Directions for this task —
The entries below need to be transcribed exactly, without their images.

(Saved entries)
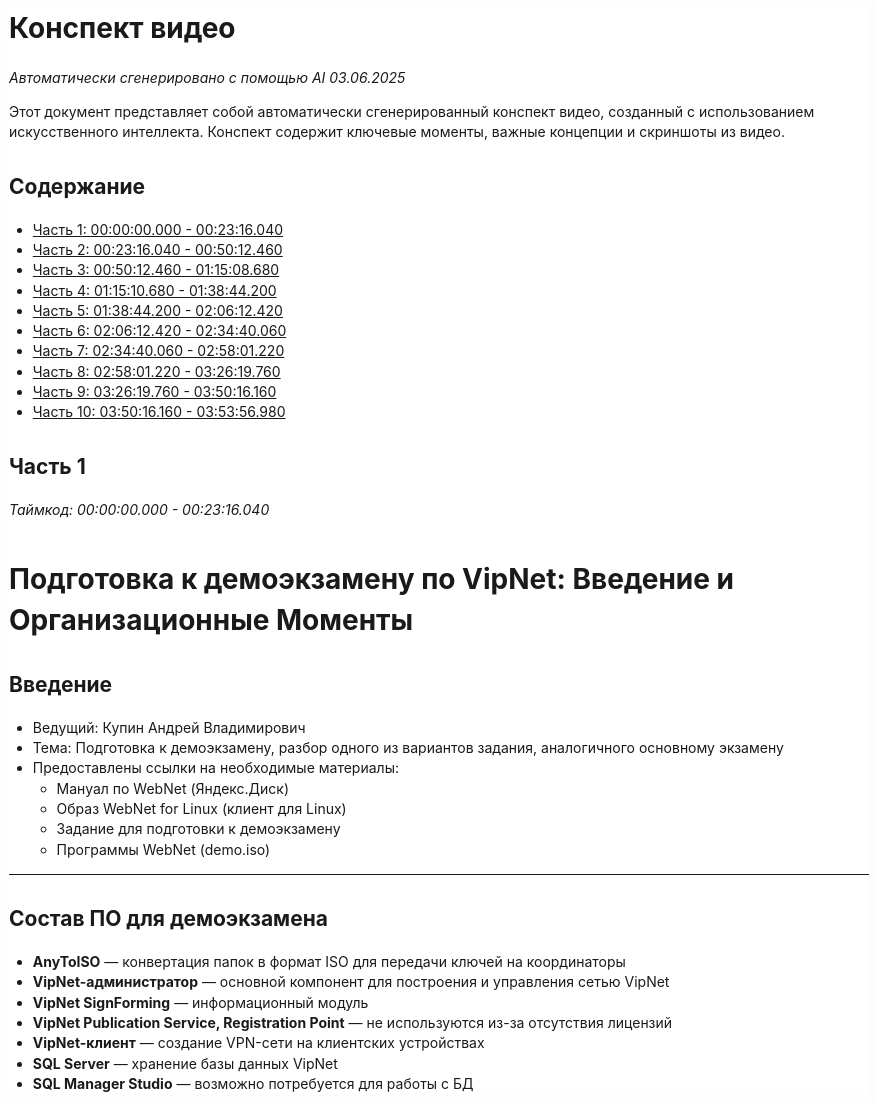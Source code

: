 # Конспект видео
*Автоматически сгенерировано с помощью AI 03.06.2025*

Этот документ представляет собой автоматически сгенерированный конспект видео, созданный с использованием искусственного интеллекта. Конспект содержит ключевые моменты, важные концепции и скриншоты из видео.

## Содержание

- [Часть 1: 00:00:00.000 - 00:23:16.040](#часть-1)
- [Часть 2: 00:23:16.040 - 00:50:12.460](#часть-2)
- [Часть 3: 00:50:12.460 - 01:15:08.680](#часть-3)
- [Часть 4: 01:15:10.680 - 01:38:44.200](#часть-4)
- [Часть 5: 01:38:44.200 - 02:06:12.420](#часть-5)
- [Часть 6: 02:06:12.420 - 02:34:40.060](#часть-6)
- [Часть 7: 02:34:40.060 - 02:58:01.220](#часть-7)
- [Часть 8: 02:58:01.220 - 03:26:19.760](#часть-8)
- [Часть 9: 03:26:19.760 - 03:50:16.160](#часть-9)
- [Часть 10: 03:50:16.160 - 03:53:56.980](#часть-10)

## Часть 1
*Таймкод: 00:00:00.000 - 00:23:16.040*

# Подготовка к демоэкзамену по VipNet: Введение и Организационные Моменты

## Введение

- Ведущий: Купин Андрей Владимирович
- Тема: Подготовка к демоэкзамену, разбор одного из вариантов задания, аналогичного основному экзамену
- Предоставлены ссылки на необходимые материалы:
  - Мануал по WebNet (Яндекс.Диск)
  - Образ WebNet for Linux (клиент для Linux)
  - Задание для подготовки к демоэкзамену
  - Программы WebNet (demo.iso)

---

## Состав ПО для демоэкзамена

- **AnyToISO** — конвертация папок в формат ISO для передачи ключей на координаторы
- **VipNet-администратор** — основной компонент для построения и управления сетью VipNet
- **VipNet SignForming** — информационный модуль
- **VipNet Publication Service, Registration Point** — не используются из-за отсутствия лицензий
- **VipNet-клиент** — создание VPN-сети на клиентских устройствах
- **SQL Server** — хранение базы данных VipNet
- **SQL Manager Studio** — возможно потребуется для работы с БД
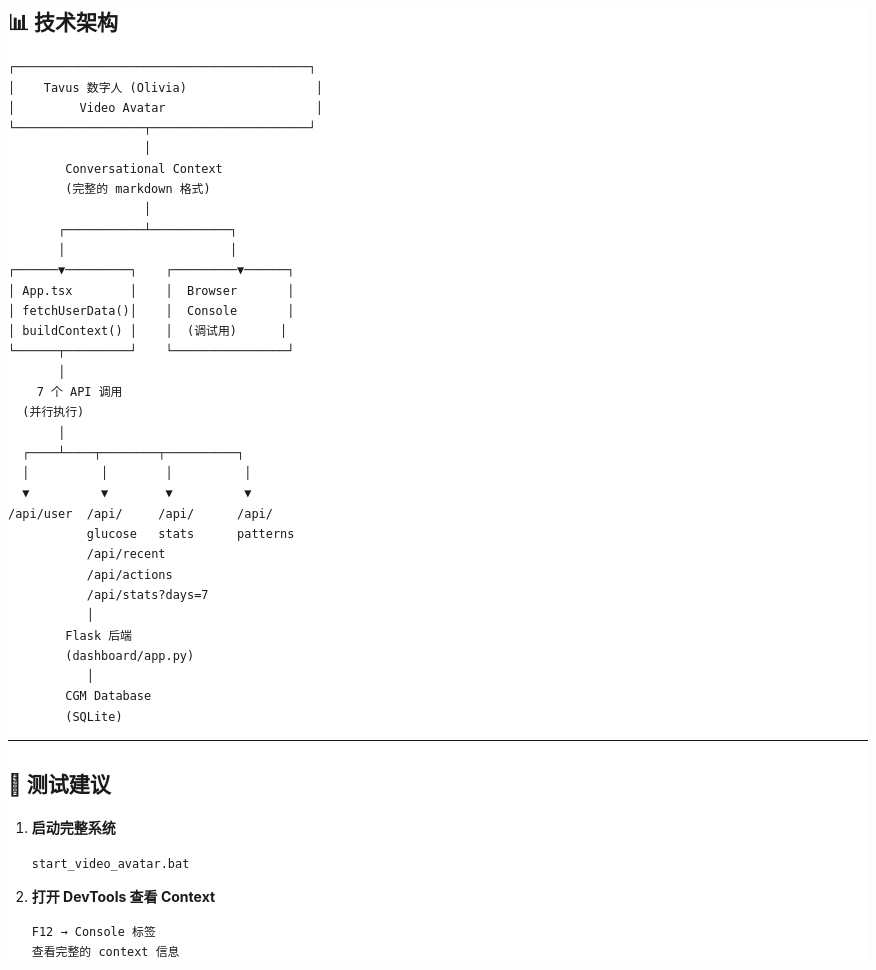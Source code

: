 ## 📊 技术架构

```
┌─────────────────────────────────────────┐
│    Tavus 数字人 (Olivia)                  │
│         Video Avatar                     │
└──────────────────┬──────────────────────┘
                   │
        Conversational Context
        (完整的 markdown 格式)
                   │
       ┌───────────┴───────────┐
       │                       │
┌──────▼─────────┐    ┌─────────▼──────┐
│ App.tsx        │    │  Browser       │
│ fetchUserData()│    │  Console       │
│ buildContext() │    │  (调试用)      │
└──────┬─────────┘    └────────────────┘
       │
    7 个 API 调用
  (并行执行)
       │
  ┌────┴────┬────────┬──────────┐
  │          │        │          │
  ▼          ▼        ▼          ▼
/api/user  /api/     /api/      /api/
           glucose   stats      patterns
           /api/recent
           /api/actions
           /api/stats?days=7
           │
        Flask 后端
        (dashboard/app.py)
           │
        CGM Database
        (SQLite)
```

---

## 🧪 测试建议

1. **启动完整系统**
   ```bash
   start_video_avatar.bat
   ```

2. **打开 DevTools 查看 Context**
   ```
   F12 → Console 标签
   查看完整的 context 信息
   ```
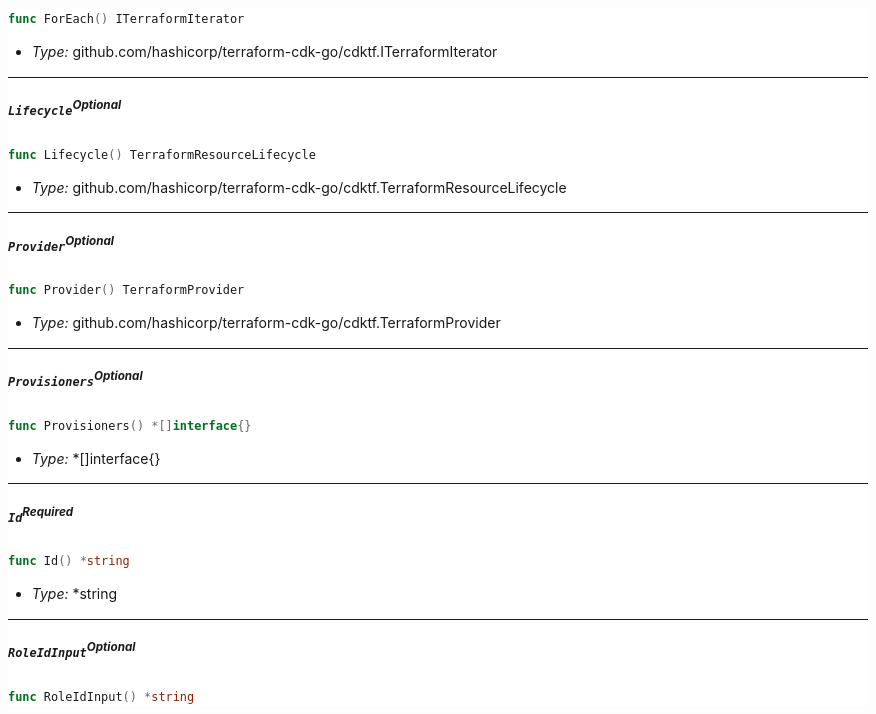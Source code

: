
 ```go
func ForEach() ITerraformIterator
```

- *Type:* github.com/hashicorp/terraform-cdk-go/cdktf.ITerraformIterator

---

##### `Lifecycle`<sup>Optional</sup> <a name="Lifecycle" id="@cdktf/provider-datadog.userRole.UserRole.property.lifecycle"></a>

```go
func Lifecycle() TerraformResourceLifecycle
```

- *Type:* github.com/hashicorp/terraform-cdk-go/cdktf.TerraformResourceLifecycle

---

##### `Provider`<sup>Optional</sup> <a name="Provider" id="@cdktf/provider-datadog.userRole.UserRole.property.provider"></a>

```go
func Provider() TerraformProvider
```

- *Type:* github.com/hashicorp/terraform-cdk-go/cdktf.TerraformProvider

---

##### `Provisioners`<sup>Optional</sup> <a name="Provisioners" id="@cdktf/provider-datadog.userRole.UserRole.property.provisioners"></a>

```go
func Provisioners() *[]interface{}
```

- *Type:* *[]interface{}

---

##### `Id`<sup>Required</sup> <a name="Id" id="@cdktf/provider-datadog.userRole.UserRole.property.id"></a>

```go
func Id() *string
```

- *Type:* *string

---

##### `RoleIdInput`<sup>Optional</sup> <a name="RoleIdInput" id="@cdktf/provider-datadog.userRole.UserRole.property.roleIdInput"></a>

```go
func RoleIdInput() *string
```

Response —
Source code

: # Конспект видео
*Автоматически сгенерировано с помощью AI 03.06.2025*

Этот документ представляет собой автоматически сгенерированный конспект видео, созданный с использованием искусственного интеллекта. Конспект содержит ключевые моменты, важные концепции и скриншоты из видео.

## Содержание

- [Часть 1: 00:00:00.000 - 00:23:16.040](#часть-1)
- [Часть 2: 00:23:16.040 - 00:50:12.460](#часть-2)
- [Часть 3: 00:50:12.460 - 01:15:08.680](#часть-3)
- [Часть 4: 01:15:10.680 - 01:38:44.200](#часть-4)
- [Часть 5: 01:38:44.200 - 02:06:12.420](#часть-5)
- [Часть 6: 02:06:12.420 - 02:34:40.060](#часть-6)
- [Часть 7: 02:34:40.060 - 02:58:01.220](#часть-7)
- [Часть 8: 02:58:01.220 - 03:26:19.760](#часть-8)
- [Часть 9: 03:26:19.760 - 03:50:16.160](#часть-9)
- [Часть 10: 03:50:16.160 - 03:53:56.980](#часть-10)

## Часть 1
*Таймкод: 00:00:00.000 - 00:23:16.040*

# Подготовка к демоэкзамену по VipNet: Введение и Организационные Моменты

## Введение

- Ведущий: Купин Андрей Владимирович
- Тема: Подготовка к демоэкзамену, разбор одного из вариантов задания, аналогичного основному экзамену
- Предоставлены ссылки на необходимые материалы:
  - Мануал по WebNet (Яндекс.Диск)
  - Образ WebNet for Linux (клиент для Linux)
  - Задание для подготовки к демоэкзамену
  - Программы WebNet (demo.iso)

---

## Состав ПО для демоэкзамена

- **AnyToISO** — конвертация папок в формат ISO для передачи ключей на координаторы
- **VipNet-администратор** — основной компонент для построения и управления сетью VipNet
- **VipNet SignForming** — информационный модуль
- **VipNet Publication Service, Registration Point** — не используются из-за отсутствия лицензий
- **VipNet-клиент** — создание VPN-сети на клиентских устройствах
- **SQL Server** — хранение базы данных VipNet
- **SQL Manager Studio** — возможно потребуется для работы с БД
Source code

: ## 📊 技术架构

```
┌─────────────────────────────────────────┐
│    Tavus 数字人 (Olivia)                  │
│         Video Avatar                     │
└──────────────────┬──────────────────────┘
                   │
        Conversational Context
        (完整的 markdown 格式)
                   │
       ┌───────────┴───────────┐
       │                       │
┌──────▼─────────┐    ┌─────────▼──────┐
│ App.tsx        │    │  Browser       │
│ fetchUserData()│    │  Console       │
│ buildContext() │    │  (调试用)      │
└──────┬─────────┘    └────────────────┘
       │
    7 个 API 调用
  (并行执行)
       │
  ┌────┴────┬────────┬──────────┐
  │          │        │          │
  ▼          ▼        ▼          ▼
/api/user  /api/     /api/      /api/
           glucose   stats      patterns
           /api/recent
           /api/actions
           /api/stats?days=7
           │
        Flask 后端
        (dashboard/app.py)
           │
        CGM Database
        (SQLite)
```

---

## 🧪 测试建议

1. **启动完整系统**
   ```bash
   start_video_avatar.bat
   ```

2. **打开 DevTools 查看 Context**
   ```
   F12 → Console 标签
   查看完整的 context 信息
   ```
Source code

:
 ```go
func ForEach() ITerraformIterator
```

- *Type:* github.com/hashicorp/terraform-cdk-go/cdktf.ITerraformIterator

---

##### `Lifecycle`<sup>Optional</sup> <a name="Lifecycle" id="@cdktf/provider-datadog.userRole.UserRole.property.lifecycle"></a>

```go
func Lifecycle() TerraformResourceLifecycle
```

- *Type:* github.com/hashicorp/terraform-cdk-go/cdktf.TerraformResourceLifecycle

---

##### `Provider`<sup>Optional</sup> <a name="Provider" id="@cdktf/provider-datadog.userRole.UserRole.property.provider"></a>

```go
func Provider() TerraformProvider
```

- *Type:* github.com/hashicorp/terraform-cdk-go/cdktf.TerraformProvider

---

##### `Provisioners`<sup>Optional</sup> <a name="Provisioners" id="@cdktf/provider-datadog.userRole.UserRole.property.provisioners"></a>

```go
func Provisioners() *[]interface{}
```

- *Type:* *[]interface{}

---

##### `Id`<sup>Required</sup> <a name="Id" id="@cdktf/provider-datadog.userRole.UserRole.property.id"></a>

```go
func Id() *string
```

- *Type:* *string

---

##### `RoleIdInput`<sup>Optional</sup> <a name="RoleIdInput" id="@cdktf/provider-datadog.userRole.UserRole.property.roleIdInput"></a>

```go
func RoleIdInput() *string
```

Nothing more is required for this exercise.